The electric resistor 1 has an electric resistivity of 0.0001 Ω ・ m or more and 1 Ω ・ m or less and an electric resistance increase rate of 0 / K or more and 5.0 × 10 ^{-4 in} a temperature range of 25 ° C. to 500 ° C. It is good that it is / K or less. According to this configuration, since the temperature dependence of the electric resistor 1 is small, it is possible to obtain the electric resistor 1 in which a temperature distribution is unlikely to occur during energization heating and cracks due to thermal expansion and contraction are unlikely to occur. Further, according to the above configuration, since the electric resistor 1 can be heated at a lower temperature at an early stage during energization heating, the material of the honeycomb structure is required to be heated at an early stage for the early activation of the catalyst. It is useful as.

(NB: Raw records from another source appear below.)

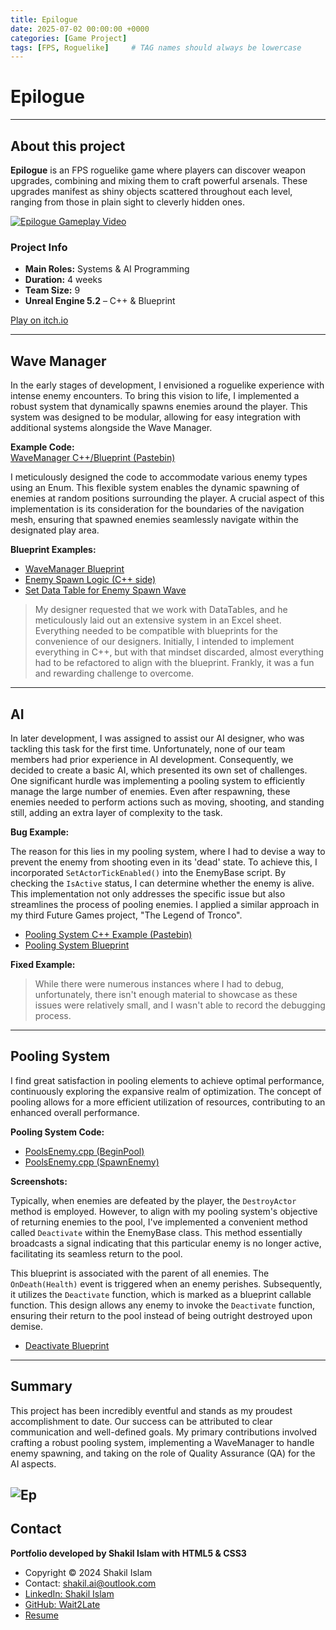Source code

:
 ```yaml
---
title: Epilogue
date: 2025-07-02 00:00:00 +0000
categories: [Game Project]
tags: [FPS, Roguelike]     # TAG names should always be lowercase
---
```

# Epilogue

---

## About this project

**Epilogue** is an FPS roguelike game where players can discover weapon upgrades, combining and mixing them to craft powerful arsenals. These upgrades manifest as shiny objects scattered throughout each level, ranging from those in plain sight to cleverly hidden ones.

[![Epilogue Gameplay Video](https://img.youtube.com/vi/l5i4VJ9l7Ow/0.jpg)](https://www.youtube.com/watch?v=l5i4VJ9l7Ow)

### Project Info

- **Main Roles:** Systems & AI Programming
- **Duration:** 4 weeks
- **Team Size:** 9
- **Unreal Engine 5.2** – C++ & Blueprint

[Play on itch.io](https://olliejin.itch.io/epilogue)

---

## Wave Manager

In the early stages of development, I envisioned a roguelike experience with intense enemy encounters. To bring this vision to life, I implemented a robust system that dynamically spawns enemies around the player. This system was designed to be modular, allowing for easy integration with additional systems alongside the Wave Manager.

**Example Code:**  
[WaveManager C++/Blueprint (Pastebin)](https://pastebin.com/qqNcBCMV)

I meticulously designed the code to accommodate various enemy types using an Enum. This flexible system enables the dynamic spawning of enemies at random positions surrounding the player. A crucial aspect of this implementation is its consideration for the boundaries of the navigation mesh, ensuring that spawned enemies seamlessly navigate within the designated play area.

**Blueprint Examples:**

- [WaveManager Blueprint](https://blueprintue.com/render/e1asopyk/)
- [Enemy Spawn Logic (C++ side)](https://blueprintue.com/render/vdaxqd3e/)
- [Set Data Table for Enemy Spawn Wave](https://blueprintue.com/render/3jmfxkhy/)
<!-- - ![WaveManager Example](../Assets/Game%20Projects/GP4/image.png) -->
<!-- - ![DataTable Grouping Example](../Assets/Game%20Projects/GP4/image_1.png) -->

> My designer requested that we work with DataTables, and he meticulously laid out an extensive system in an Excel sheet. Everything needed to be compatible with blueprints for the convenience of our designers. Initially, I intended to implement everything in C++, but with that mindset discarded, almost everything had to be refactored to align with the blueprint. Frankly, it was a fun and rewarding challenge to overcome.

---

## AI

In later development, I was assigned to assist our AI designer, who was tackling this task for the first time. Unfortunately, none of our team members had prior experience in AI development. Consequently, we decided to create a basic AI, which presented its own set of challenges. One significant hurdle was implementing a pooling system to efficiently manage the large number of enemies. Even after respawning, these enemies needed to perform actions such as moving, shooting, and standing still, adding an extra layer of complexity to the task.

**Bug Example:**  
<!-- ![Enemy projectile bug](../Assets/Game%20Projects/GP4/EnemyStillAliveBug.gif) -->

The reason for this lies in my pooling system, where I had to devise a way to prevent the enemy from shooting even in its 'dead' state. To achieve this, I incorporated `SetActorTickEnabled()` into the EnemyBase script. By checking the `IsActive` status, I can determine whether the enemy is alive. This implementation not only addresses the specific issue but also streamlines the process of pooling enemies. I applied a similar approach in my third Future Games project, "The Legend of Tronco".

- [Pooling System C++ Example (Pastebin)](https://pastebin.com/7qvyKnrd)
- [Pooling System Blueprint](https://blueprintue.com/render/8yzxqn6h/)

**Fixed Example:**  
<!-- ![Enemy pooling fixed](../Assets/Game%20Projects/GP4/EnemyStillAliveIsFixed2.gif) -->

> While there were numerous instances where I had to debug, unfortunately, there isn't enough material to showcase as these issues were relatively small, and I wasn't able to record the debugging process.

---

## Pooling System

I find great satisfaction in pooling elements to achieve optimal performance, continuously exploring the expansive realm of optimization. The concept of pooling allows for a more efficient utilization of resources, contributing to an enhanced overall performance.

**Pooling System Code:**

- [PoolsEnemy.cpp (BeginPool)](https://pastebin.com/qhhWUs6Q)
- [PoolsEnemy.cpp (SpawnEnemy)](https://pastebin.com/sHkwk2Qe)

**Screenshots:**

<!-- - ![Pool Size Example](../Assets/Game%20Projects/GP4/HowMuchPoolSize.png)
- ![Melee Enemies Hidden](../Assets/Game%20Projects/GP4/WhichEnemyIsHidden.png) -->

Typically, when enemies are defeated by the player, the `DestroyActor` method is employed. However, to align with my pooling system's objective of returning enemies to the pool, I've implemented a convenient method called `Deactivate` within the EnemyBase class. This method essentially broadcasts a signal indicating that this particular enemy is no longer active, facilitating its seamless return to the pool.

<!-- - ![Deactivate Method](../Assets/Game%20Projects/GP4/DemonstrateDeactivateMethod.png) -->

This blueprint is associated with the parent of all enemies. The `OnDeath(Health)` event is triggered when an enemy perishes. Subsequently, it utilizes the `Deactivate` function, which is marked as a blueprint callable function. This design allows any enemy to invoke the `Deactivate` function, ensuring their return to the pool instead of being outright destroyed upon demise.

- [Deactivate Blueprint](https://blueprintue.com/render/tz4tnu0z/)

---

## Summary

This project has been incredibly eventful and stands as my proudest accomplishment to date. Our success can be attributed to clear communication and well-defined goals. My primary contributions involved crafting a robust pooling system, implementing a WaveManager to handle enemy spawning, and taking on the role of Quality Assurance (QA) for the AI aspects.

<!-- ![Epilogue Gameplay](../Assets/Game%20Projects/GP4/Epilogue.gif) -->
![Ep](/assets/Game%20Projects/GP4/Epilogue.gif)
---

## Contact

**Portfolio developed by Shakil Islam with HTML5 & CSS3**

- Copyright © 2024 Shakil Islam
- Contact: [shakil.ai@outlook.com](mailto:shakil.ai@outlook.com)
- [LinkedIn: Shakil Islam](https://www.linkedin.com/in/shakil-i-8454b4198/)
- [GitHub: Wait2Late](https://github.com/Wait2Late)
- [Resume](https://shakil.is-a.dev/WebPages/Resume.html)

The electrical resistivity of the electric resistor 1 varies depending on the required specifications of the system using the electric resistor 1, but from the viewpoint of reducing the electric resistance of the electric resistor 1, for example, it is preferably 0.5 Ω · m. Hereinafter, it can be more preferably 0.1 Ω · m or less, still more preferably 0.05 Ω · m or less. The electrical resistivity of the electric resistor 1 is preferably 0.0002 Ω · m or more, more preferably 0.0005 Ω · m or more, still more preferably 0.001 Ω, from the viewpoint of increasing the amount of heat generated during energization heating.・ It can be m or more.

The rate of increase in electrical resistance of the electrical resistor 1 is preferably 0.001 × ^10-6 / K or more, more preferably 0.01 × 10 from the viewpoint of facilitating the suppression of temperature distribution by energization heating. ^{It can be -6} / K or more, more preferably 0.1 × 10 ^-6 / K or more. From the viewpoint that the electric resistance increase rate of the electric resistor 1 has an optimum electric resistance value for energization heating in the electric circuit, it is ideal that the electric resistance increase rate does not change, preferably 100 × 10. ^{It can be -6} / K or less, more preferably 10 × 10 ^-6 / K or less, and even more preferably 1 × 10 ^-6 / K or less.

The electrical resistivity of the electric resistor 1 is an average value of measured values (n = 3) measured by the four-terminal method. Further, the electrical resistance increase rate of the electric resistor 1 can be calculated by the following calculation method after measuring the electrical resistivity of the electrical resistor 1 by the above method. First, the electrical resistivity is measured at three points of 50 ° C, 200 ° C, and 400 ° C. The value derived by subtracting the electrical resistivity at 50 ° C. from the electrical resistivity at 400 ° C. is divided by the temperature difference of 350 ° C. between 400 ° C. and 50 ° C. to calculate the electrical resistance increase rate.

(Embodiment 2)
The honeycomb structure of the second embodiment will be described with reference to FIG. In addition, among the codes used in the second and subsequent embodiments, the same codes as those used in the above-described embodiments represent the same components and the like as those in the above-mentioned embodiments, unless otherwise specified.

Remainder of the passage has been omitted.